Akihiko Yura

Ca2+-dependent enhancement of [3H]noradrenaline uptake in PC12 cells through calmodulin-dependent kinases

Ca(2+)-dependent regulation of [3H]noradrenaline ([3H]NA) uptake through the NA transporter was studied using PC12 cells. Preincubation for 10 min in the presence of 0.3-10 mM ca2+ in Krebs-Ringer (KR) buffer induced marked enhancement of the uptake (at 1 mM Ca2+, 6.6 times greater than that observed in the absence of Ca2+), which reflected both an increase in Vmax and a decrease in K(m) of the uptake process. Preincubation with 1 mM Ca2+ also induced a significant increase in the Bmax and Kd of [3H]desipramine binding. The uptake was still enhanced after washing cells with Ca(2+)-free buffer following preincubation with 1 mM Ca2+. 1-[N, O-bis(5-Isoquinolinesulfonyl)-N-methyl-L-tyrosyl]-4-phenylpiperazine (KN-62), 2-[N-(2-hydroxyethyl)-N-(4-methoxybenzenesulfonyl)]amino-N-(4-c hlo rocinnamyl) -N-methylbenzylamine (KN-93) (inhibitors of Ca2+/calmodulin-dependent kinase II), N-(6-aminohexyl)-5-chloro-1-naphthalenesulonamide (W-7) (a calmodulin antagonist), wortmannin (a myosin light chain kinase inhibitor) significantly reduced Ca(2+)-dependent enhancement of the uptake. Mycalolide B (an inhibitor of actin-myosin interaction) also inhibited the enhancement. Although calphostin C (a protein kinase C (PKC) inhibitor) did not affect the enhancement, 12-o-tetradecanoylphorbol 13-acetate (TPA) inhibited the uptake.
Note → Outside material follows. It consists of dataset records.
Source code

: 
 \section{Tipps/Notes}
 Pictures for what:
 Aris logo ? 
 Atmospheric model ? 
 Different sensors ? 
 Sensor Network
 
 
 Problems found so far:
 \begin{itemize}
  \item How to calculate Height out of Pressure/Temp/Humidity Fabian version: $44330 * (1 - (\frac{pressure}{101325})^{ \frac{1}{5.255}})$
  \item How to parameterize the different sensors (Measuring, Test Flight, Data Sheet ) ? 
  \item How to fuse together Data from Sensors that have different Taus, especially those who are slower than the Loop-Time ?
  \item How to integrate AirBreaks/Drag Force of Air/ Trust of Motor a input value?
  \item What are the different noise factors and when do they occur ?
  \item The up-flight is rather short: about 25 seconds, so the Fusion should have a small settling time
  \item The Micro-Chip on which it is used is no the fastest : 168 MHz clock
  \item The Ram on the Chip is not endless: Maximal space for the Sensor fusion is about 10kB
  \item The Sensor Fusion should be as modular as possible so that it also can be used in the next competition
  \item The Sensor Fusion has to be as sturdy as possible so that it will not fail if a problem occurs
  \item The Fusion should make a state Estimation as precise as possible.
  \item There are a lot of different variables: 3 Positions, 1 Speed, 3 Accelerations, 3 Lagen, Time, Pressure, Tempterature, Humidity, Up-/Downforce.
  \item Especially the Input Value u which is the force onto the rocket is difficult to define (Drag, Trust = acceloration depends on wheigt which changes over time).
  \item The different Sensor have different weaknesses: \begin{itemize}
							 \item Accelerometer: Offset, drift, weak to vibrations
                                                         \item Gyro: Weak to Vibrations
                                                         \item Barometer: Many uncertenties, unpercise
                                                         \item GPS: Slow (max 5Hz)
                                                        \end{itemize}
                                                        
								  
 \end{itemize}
A synthetic peptide with a sequence (KKVIYKFFS579 IRGSLW) contained in the intracellular COOH-terminal domain of a rat NA transporter was phosphorylated by purified brain Ca2+/calmodulin-dependent protein kinase II. These results suggest that Ca(2+)-dependent enhancement of the [3H]NA uptake in PC12 cells are mediated by activation of calmodulin-dependent protein kinases, probably through stimulation of translocation of the NA transporter to the plasma membrane and/or direct phosphorylation of the transporter itself.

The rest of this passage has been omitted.